**Exercise goal:**
Lines from the one containing "2. Adding functionality" to the end of the entries below must be reproduced exactly, with both end lines kept and no other line added.

***** Records shown

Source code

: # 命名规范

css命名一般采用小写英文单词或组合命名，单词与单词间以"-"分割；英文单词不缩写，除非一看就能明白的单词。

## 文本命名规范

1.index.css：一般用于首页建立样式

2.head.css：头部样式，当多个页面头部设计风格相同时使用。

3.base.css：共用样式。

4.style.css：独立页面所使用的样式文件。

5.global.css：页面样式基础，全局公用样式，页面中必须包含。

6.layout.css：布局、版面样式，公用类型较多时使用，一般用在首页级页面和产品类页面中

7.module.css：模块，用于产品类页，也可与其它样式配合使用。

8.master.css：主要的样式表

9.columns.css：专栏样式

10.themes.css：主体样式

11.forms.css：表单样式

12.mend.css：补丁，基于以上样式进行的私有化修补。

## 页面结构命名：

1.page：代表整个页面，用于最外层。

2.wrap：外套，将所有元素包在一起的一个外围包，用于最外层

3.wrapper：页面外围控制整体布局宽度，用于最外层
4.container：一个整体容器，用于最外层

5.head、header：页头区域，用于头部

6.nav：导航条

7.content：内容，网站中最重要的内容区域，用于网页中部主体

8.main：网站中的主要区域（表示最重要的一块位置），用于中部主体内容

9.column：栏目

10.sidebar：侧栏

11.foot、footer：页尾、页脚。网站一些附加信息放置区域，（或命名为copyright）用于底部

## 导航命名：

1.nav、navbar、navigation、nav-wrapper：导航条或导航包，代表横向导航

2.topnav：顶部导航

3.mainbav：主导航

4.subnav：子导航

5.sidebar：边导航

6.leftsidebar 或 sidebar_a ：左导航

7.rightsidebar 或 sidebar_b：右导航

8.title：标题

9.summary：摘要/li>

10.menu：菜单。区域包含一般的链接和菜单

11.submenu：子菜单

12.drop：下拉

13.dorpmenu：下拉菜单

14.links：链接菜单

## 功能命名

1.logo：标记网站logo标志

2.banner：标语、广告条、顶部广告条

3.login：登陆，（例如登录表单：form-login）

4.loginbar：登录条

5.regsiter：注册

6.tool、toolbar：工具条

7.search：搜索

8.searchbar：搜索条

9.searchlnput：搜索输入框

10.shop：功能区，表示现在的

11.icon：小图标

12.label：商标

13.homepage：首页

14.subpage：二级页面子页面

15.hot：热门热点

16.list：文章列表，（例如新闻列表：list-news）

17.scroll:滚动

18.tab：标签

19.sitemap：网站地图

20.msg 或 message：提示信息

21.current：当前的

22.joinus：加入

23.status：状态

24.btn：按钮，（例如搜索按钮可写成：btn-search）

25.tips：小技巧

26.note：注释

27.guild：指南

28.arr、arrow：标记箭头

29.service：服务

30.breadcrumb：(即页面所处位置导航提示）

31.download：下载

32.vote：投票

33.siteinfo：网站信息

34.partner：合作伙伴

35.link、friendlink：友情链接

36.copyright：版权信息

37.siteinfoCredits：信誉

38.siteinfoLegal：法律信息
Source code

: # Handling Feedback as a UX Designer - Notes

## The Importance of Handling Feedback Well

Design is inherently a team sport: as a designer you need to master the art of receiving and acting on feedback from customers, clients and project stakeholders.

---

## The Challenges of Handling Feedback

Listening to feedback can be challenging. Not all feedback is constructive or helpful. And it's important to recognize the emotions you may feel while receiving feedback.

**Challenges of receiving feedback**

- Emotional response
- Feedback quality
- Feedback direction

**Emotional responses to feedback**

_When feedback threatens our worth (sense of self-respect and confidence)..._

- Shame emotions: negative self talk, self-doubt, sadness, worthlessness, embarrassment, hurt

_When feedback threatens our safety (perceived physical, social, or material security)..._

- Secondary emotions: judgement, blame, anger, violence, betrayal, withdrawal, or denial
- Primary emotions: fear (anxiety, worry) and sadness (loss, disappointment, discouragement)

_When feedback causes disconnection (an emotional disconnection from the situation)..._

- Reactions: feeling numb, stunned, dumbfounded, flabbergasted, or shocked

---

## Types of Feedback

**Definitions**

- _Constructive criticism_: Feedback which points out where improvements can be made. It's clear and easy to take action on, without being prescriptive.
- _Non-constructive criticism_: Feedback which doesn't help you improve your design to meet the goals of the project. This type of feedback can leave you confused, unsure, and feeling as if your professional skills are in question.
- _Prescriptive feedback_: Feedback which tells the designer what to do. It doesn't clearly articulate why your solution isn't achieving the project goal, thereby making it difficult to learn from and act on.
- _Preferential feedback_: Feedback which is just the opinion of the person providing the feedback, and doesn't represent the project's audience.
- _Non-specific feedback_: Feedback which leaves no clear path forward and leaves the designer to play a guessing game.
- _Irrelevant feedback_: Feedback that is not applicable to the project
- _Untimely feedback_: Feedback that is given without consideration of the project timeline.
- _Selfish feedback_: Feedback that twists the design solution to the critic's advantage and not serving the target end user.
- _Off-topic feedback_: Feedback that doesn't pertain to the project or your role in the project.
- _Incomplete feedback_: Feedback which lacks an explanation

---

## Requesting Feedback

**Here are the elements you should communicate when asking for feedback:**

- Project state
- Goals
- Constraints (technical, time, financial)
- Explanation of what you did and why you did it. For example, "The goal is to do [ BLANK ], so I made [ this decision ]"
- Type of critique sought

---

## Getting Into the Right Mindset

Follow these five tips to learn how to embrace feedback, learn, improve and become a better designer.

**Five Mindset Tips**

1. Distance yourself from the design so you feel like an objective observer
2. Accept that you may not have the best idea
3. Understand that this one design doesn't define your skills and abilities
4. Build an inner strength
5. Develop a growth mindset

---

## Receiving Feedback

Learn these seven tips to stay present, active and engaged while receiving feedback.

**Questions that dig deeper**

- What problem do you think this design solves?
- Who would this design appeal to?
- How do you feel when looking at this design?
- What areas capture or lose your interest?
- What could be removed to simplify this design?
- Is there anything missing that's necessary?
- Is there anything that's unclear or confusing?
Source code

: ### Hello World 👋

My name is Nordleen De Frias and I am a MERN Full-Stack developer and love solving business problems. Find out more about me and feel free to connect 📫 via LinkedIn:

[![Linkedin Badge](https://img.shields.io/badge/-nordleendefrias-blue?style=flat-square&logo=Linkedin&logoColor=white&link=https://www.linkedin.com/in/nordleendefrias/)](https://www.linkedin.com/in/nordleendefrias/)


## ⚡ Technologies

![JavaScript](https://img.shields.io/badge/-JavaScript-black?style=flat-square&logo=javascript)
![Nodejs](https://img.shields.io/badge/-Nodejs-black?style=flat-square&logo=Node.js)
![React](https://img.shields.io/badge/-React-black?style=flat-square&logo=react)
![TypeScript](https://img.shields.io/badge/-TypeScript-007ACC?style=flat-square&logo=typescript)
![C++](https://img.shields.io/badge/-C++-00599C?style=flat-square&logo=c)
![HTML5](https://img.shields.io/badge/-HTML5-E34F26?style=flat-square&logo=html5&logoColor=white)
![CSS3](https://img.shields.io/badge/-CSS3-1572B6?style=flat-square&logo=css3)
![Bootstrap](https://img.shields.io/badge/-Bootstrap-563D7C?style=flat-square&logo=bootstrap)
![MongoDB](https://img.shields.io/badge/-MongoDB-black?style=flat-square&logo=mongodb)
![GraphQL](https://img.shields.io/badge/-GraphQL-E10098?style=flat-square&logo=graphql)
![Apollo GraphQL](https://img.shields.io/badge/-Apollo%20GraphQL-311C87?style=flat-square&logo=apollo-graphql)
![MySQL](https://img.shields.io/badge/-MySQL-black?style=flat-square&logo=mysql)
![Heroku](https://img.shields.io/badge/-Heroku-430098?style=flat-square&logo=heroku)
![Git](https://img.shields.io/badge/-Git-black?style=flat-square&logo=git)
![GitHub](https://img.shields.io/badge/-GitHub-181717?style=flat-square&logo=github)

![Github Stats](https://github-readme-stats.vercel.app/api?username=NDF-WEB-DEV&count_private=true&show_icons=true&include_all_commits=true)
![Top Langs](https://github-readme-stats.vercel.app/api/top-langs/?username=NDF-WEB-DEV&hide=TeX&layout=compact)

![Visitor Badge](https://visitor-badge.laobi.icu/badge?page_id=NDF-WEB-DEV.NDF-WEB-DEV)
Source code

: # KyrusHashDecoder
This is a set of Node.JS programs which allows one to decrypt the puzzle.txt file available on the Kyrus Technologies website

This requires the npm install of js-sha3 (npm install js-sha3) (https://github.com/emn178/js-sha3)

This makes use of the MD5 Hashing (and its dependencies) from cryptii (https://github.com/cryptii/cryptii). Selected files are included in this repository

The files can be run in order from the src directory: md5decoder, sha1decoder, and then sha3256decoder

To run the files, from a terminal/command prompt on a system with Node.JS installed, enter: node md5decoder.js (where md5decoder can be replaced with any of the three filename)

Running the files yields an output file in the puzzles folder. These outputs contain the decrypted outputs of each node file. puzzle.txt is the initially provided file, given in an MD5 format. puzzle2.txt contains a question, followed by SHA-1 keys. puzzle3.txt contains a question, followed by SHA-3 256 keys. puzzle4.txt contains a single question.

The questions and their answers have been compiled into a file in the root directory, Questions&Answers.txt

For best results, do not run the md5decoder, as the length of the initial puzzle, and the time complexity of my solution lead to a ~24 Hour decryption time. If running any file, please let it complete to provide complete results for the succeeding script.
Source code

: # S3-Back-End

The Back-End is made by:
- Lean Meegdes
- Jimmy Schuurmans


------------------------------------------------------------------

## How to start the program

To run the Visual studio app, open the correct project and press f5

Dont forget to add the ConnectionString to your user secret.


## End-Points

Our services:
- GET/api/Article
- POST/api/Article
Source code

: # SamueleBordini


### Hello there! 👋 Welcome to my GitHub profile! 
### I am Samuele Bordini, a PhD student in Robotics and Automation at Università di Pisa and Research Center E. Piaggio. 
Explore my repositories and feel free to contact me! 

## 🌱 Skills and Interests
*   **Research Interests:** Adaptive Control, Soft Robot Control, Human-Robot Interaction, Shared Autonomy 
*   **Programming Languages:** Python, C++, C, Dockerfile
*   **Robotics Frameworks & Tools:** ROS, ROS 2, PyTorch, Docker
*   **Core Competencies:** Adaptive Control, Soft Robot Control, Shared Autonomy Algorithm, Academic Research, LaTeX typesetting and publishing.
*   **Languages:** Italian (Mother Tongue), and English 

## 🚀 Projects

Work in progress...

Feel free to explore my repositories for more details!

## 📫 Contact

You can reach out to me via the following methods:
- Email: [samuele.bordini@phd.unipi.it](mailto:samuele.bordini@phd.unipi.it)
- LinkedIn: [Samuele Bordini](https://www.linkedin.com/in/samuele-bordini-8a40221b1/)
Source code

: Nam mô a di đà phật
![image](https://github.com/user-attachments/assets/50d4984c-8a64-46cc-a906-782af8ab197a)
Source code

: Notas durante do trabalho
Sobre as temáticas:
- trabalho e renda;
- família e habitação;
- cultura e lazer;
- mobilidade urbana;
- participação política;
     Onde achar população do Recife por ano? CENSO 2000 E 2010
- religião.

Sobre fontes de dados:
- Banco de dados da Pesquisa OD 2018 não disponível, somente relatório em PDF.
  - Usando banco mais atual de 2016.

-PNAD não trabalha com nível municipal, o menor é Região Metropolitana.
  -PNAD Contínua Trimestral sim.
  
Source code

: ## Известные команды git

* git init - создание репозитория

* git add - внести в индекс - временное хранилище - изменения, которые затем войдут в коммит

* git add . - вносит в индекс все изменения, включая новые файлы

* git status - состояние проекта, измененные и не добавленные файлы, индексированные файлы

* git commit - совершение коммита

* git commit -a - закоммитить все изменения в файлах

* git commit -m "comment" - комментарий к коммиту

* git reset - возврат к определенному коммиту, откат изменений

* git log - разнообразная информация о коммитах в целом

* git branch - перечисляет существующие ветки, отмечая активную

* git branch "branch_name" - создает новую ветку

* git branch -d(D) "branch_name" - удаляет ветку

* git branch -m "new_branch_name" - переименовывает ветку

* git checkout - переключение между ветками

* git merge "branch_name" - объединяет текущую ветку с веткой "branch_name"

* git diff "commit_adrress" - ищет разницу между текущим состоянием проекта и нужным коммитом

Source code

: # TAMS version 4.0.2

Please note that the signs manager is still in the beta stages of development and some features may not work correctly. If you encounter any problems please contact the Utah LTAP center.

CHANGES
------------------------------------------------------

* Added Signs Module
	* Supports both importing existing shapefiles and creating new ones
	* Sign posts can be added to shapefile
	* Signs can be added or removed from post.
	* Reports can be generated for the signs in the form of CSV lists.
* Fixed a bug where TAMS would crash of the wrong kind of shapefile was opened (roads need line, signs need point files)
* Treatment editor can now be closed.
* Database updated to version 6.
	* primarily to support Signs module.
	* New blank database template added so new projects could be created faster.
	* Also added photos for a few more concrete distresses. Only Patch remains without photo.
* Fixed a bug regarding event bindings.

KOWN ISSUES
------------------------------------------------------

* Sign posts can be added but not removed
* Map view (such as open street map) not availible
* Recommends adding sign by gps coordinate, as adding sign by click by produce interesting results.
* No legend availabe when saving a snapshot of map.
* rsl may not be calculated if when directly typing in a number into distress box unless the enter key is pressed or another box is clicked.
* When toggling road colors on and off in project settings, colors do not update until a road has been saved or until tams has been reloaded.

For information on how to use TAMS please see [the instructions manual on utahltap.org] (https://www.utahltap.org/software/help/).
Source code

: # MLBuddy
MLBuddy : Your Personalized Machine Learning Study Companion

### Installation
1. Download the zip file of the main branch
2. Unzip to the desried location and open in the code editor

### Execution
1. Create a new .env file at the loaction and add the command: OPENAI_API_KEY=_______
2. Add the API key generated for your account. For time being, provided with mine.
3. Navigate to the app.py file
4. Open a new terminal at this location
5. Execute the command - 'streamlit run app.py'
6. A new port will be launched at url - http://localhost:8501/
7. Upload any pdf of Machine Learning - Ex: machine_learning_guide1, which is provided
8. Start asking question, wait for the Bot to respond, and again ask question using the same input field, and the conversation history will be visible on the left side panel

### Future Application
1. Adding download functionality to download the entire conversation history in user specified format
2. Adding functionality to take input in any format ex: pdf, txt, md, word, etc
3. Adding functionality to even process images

**********

**Exercise solution:**
2. Adding functionality to take input in any format ex: pdf, txt, md, word, etc
3. Adding functionality to even process images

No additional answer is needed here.